◆ Exercise details
Taking only the lines of the data below from the line with "## Getting Started" to the line with "4. use numeric chars", ends included, write them out exactly and without pictures.

◆ Supplied material
=== Section Start ===

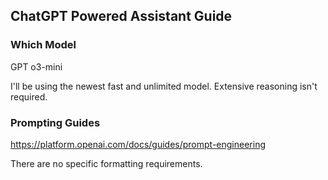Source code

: ## ChatGPT  Powered Assistant Guide

### Which Model

GPT o3-mini

I'll be using the newest fast and unlimited model. Extensive reasoning isn't required.

### Prompting Guides

https://platform.openai.com/docs/guides/prompt-engineering

There are no specific formatting requirements.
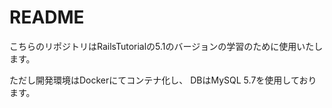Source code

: # README

こちらのリポジトリはRailsTutorialの5.1のバージョンの学習のために使用いたします。

ただし開発環境はDockerにてコンテナ化し、
DBはMySQL 5.7を使用しております。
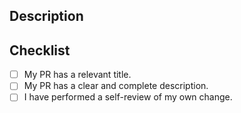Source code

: ## Description
<!-- Please include a summary of your changes here. -->

## Checklist
<!--
Make sure these boxes are checked before submitting your PR — thank you!

Put an `x` in the boxes that apply. You can also fill these out after creating the PR.  This is a gentle reminder of what you need to do before submitting a PR
-->
- [ ] My PR has a relevant title.
- [ ] My PR has a clear and complete description.
- [ ] I have performed a self-review of my own change.

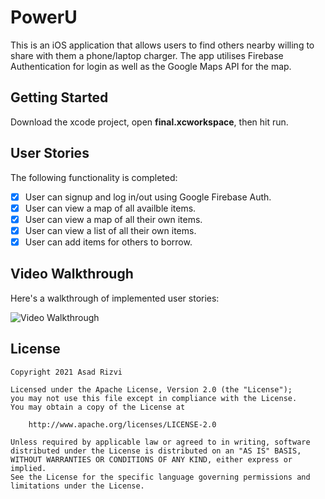 # PowerU

This is an iOS application that allows users to find others nearby willing to share with them a phone/laptop charger. The app utilises Firebase Authentication for login as well as the Google Maps API for the map. 

## Getting Started

Download the xcode project, open **final.xcworkspace**, then hit run.

## User Stories

The following functionality is completed:

- [x] User can signup and log in/out using Google Firebase Auth.
- [x] User can view a map of all availble items.
- [x] User can view a map of all their own items.
- [x] User can view a list of all their own items.
- [x] User can add items for others to borrow.

## Video Walkthrough

Here's a walkthrough of implemented user stories:

<img src='demo.gif' title='Video Walkthrough' width='' alt='Video Walkthrough' /><br>

## License

    Copyright 2021 Asad Rizvi

    Licensed under the Apache License, Version 2.0 (the "License");
    you may not use this file except in compliance with the License.
    You may obtain a copy of the License at

        http://www.apache.org/licenses/LICENSE-2.0

    Unless required by applicable law or agreed to in writing, software
    distributed under the License is distributed on an "AS IS" BASIS,
    WITHOUT WARRANTIES OR CONDITIONS OF ANY KIND, either express or implied.
    See the License for the specific language governing permissions and
    limitations under the License.
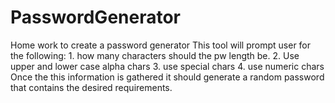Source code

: # PasswordGenerator
Home work to create a password generator
This tool will prompt user for the following:
    1. how many characters should the pw length be.
    2. Use upper and lower case alpha chars
    3. use special chars
    4. use numeric chars
Once the this information is gathered it should generate a random password that contains the desired requirements.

=== Section End ===

◆ Your solution
## Getting Started

Download the xcode project, open **final.xcworkspace**, then hit run.

## User Stories

The following functionality is completed:

- [x] User can signup and log in/out using Google Firebase Auth.
- [x] User can view a map of all availble items.
- [x] User can view a map of all their own items.
- [x] User can view a list of all their own items.
- [x] User can add items for others to borrow.

## Video Walkthrough

Here's a walkthrough of implemented user stories:

<img src='demo.gif' title='Video Walkthrough' width='' alt='Video Walkthrough' /><br>

## License

    Copyright 2021 Asad Rizvi

    Licensed under the Apache License, Version 2.0 (the "License");
    you may not use this file except in compliance with the License.
    You may obtain a copy of the License at

        http://www.apache.org/licenses/LICENSE-2.0

    Unless required by applicable law or agreed to in writing, software
    distributed under the License is distributed on an "AS IS" BASIS,
    WITHOUT WARRANTIES OR CONDITIONS OF ANY KIND, either express or implied.
    See the License for the specific language governing permissions and
    limitations under the License.
Source code

: # PasswordGenerator
Home work to create a password generator
This tool will prompt user for the following:
    1. how many characters should the pw length be.
    2. Use upper and lower case alpha chars
    3. use special chars
    4. use numeric chars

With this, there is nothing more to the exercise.